> **What you are asked to do**
Copy the lines verbatim, beginning with the line that contains "이 문제는 사실 엄청" and continuing through the end of the data, and only those lines.

[Saved entries]
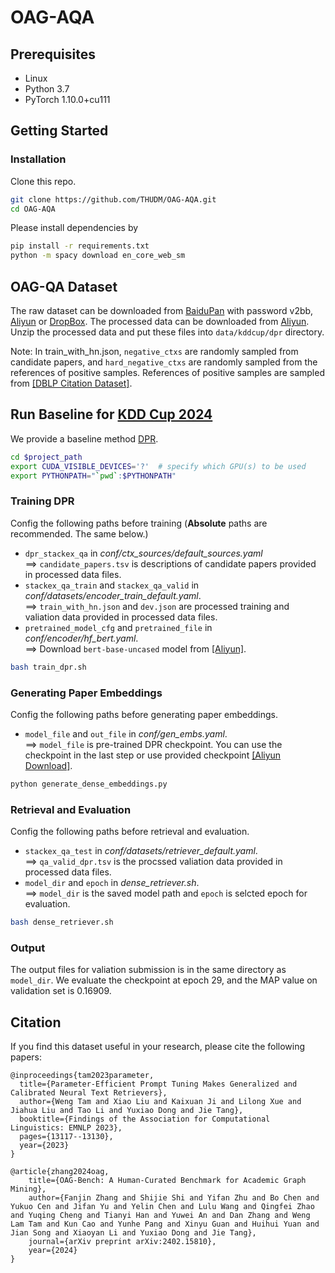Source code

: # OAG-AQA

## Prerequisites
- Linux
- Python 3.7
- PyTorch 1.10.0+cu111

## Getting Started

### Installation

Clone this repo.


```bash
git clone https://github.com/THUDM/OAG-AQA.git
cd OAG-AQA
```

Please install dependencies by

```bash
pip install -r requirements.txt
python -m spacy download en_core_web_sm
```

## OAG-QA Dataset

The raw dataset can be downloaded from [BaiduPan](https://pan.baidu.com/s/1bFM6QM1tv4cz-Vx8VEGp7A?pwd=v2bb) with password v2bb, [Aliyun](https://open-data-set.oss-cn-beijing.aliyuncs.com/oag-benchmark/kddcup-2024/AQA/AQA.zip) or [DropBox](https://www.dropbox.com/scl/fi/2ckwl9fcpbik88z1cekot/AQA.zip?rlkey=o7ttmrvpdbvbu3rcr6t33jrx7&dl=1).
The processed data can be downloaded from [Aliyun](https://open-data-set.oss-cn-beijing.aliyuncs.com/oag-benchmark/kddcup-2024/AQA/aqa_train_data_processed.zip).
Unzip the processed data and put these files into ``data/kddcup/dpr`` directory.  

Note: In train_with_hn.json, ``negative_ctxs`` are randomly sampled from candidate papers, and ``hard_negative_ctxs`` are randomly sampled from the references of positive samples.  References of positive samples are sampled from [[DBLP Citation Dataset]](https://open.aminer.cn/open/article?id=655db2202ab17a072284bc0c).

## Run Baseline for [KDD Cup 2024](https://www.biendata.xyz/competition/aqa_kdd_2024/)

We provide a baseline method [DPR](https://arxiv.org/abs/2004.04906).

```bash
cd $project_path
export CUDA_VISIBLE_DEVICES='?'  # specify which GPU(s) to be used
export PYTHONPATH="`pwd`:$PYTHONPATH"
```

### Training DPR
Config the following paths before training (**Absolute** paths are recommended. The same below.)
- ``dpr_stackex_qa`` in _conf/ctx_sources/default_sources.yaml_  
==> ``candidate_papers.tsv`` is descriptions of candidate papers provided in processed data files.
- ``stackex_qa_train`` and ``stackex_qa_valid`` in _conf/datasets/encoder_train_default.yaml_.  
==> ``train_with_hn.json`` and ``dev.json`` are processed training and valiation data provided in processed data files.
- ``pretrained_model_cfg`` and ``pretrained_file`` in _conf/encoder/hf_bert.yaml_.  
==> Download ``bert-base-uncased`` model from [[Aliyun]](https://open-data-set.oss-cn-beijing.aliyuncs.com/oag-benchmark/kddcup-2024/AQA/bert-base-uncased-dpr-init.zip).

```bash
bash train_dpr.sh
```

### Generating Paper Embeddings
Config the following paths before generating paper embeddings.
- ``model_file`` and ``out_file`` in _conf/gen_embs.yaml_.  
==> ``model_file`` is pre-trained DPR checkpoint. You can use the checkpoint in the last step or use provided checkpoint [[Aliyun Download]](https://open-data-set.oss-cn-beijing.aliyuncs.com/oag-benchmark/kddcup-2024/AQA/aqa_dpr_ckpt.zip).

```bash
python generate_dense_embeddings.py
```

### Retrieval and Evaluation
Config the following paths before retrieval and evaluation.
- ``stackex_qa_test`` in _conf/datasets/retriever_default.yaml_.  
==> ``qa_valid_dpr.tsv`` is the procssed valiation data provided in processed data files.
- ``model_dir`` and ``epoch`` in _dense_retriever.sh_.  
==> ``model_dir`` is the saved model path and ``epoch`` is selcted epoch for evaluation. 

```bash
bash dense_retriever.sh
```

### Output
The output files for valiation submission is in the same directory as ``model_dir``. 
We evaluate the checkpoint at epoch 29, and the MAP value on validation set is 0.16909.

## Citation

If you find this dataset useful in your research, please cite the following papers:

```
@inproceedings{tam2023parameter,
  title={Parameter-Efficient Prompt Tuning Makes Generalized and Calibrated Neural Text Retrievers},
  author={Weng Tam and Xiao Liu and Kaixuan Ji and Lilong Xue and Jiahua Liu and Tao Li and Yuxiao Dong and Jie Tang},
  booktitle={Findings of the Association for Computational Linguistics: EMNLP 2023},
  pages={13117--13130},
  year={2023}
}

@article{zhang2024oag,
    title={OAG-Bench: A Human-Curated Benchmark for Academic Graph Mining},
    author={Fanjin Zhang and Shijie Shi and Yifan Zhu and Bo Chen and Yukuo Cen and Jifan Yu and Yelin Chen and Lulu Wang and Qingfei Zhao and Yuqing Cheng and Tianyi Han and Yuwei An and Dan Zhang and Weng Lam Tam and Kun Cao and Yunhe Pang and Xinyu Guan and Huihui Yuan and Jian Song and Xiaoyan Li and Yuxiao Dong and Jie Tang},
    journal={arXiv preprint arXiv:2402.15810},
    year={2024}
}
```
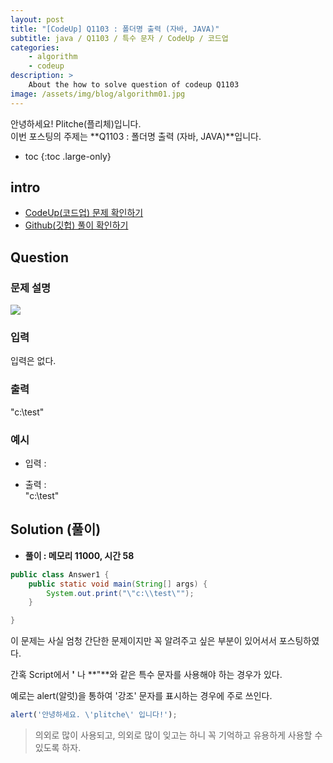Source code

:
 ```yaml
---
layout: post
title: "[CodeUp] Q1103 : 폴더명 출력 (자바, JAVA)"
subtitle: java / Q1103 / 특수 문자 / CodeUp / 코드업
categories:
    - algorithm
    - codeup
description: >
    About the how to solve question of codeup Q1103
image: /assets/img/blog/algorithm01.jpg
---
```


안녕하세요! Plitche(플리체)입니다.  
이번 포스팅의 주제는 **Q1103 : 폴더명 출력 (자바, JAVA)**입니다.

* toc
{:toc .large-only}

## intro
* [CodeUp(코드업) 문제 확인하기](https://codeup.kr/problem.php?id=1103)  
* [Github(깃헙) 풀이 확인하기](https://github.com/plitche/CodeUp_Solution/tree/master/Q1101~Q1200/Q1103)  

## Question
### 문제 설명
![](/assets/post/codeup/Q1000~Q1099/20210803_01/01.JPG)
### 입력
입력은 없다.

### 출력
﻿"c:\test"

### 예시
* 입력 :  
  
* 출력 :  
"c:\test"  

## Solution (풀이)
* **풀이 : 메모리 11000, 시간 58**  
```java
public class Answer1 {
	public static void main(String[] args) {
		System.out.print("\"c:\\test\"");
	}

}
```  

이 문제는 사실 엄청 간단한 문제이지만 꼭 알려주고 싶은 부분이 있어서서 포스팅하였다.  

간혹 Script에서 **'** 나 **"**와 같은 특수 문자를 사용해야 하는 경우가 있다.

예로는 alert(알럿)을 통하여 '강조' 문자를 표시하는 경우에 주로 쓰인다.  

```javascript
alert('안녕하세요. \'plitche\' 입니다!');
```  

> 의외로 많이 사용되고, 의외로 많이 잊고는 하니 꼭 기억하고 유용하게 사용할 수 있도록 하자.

> **Exercise response**
이 문제는 사실 엄청 간단한 문제이지만 꼭 알려주고 싶은 부분이 있어서서 포스팅하였다.  

간혹 Script에서 **'** 나 **"**와 같은 특수 문자를 사용해야 하는 경우가 있다.

예로는 alert(알럿)을 통하여 '강조' 문자를 표시하는 경우에 주로 쓰인다.  

```javascript
alert('안녕하세요. \'plitche\' 입니다!');
```  

> 의외로 많이 사용되고, 의외로 많이 잊고는 하니 꼭 기억하고 유용하게 사용할 수 있도록 하자.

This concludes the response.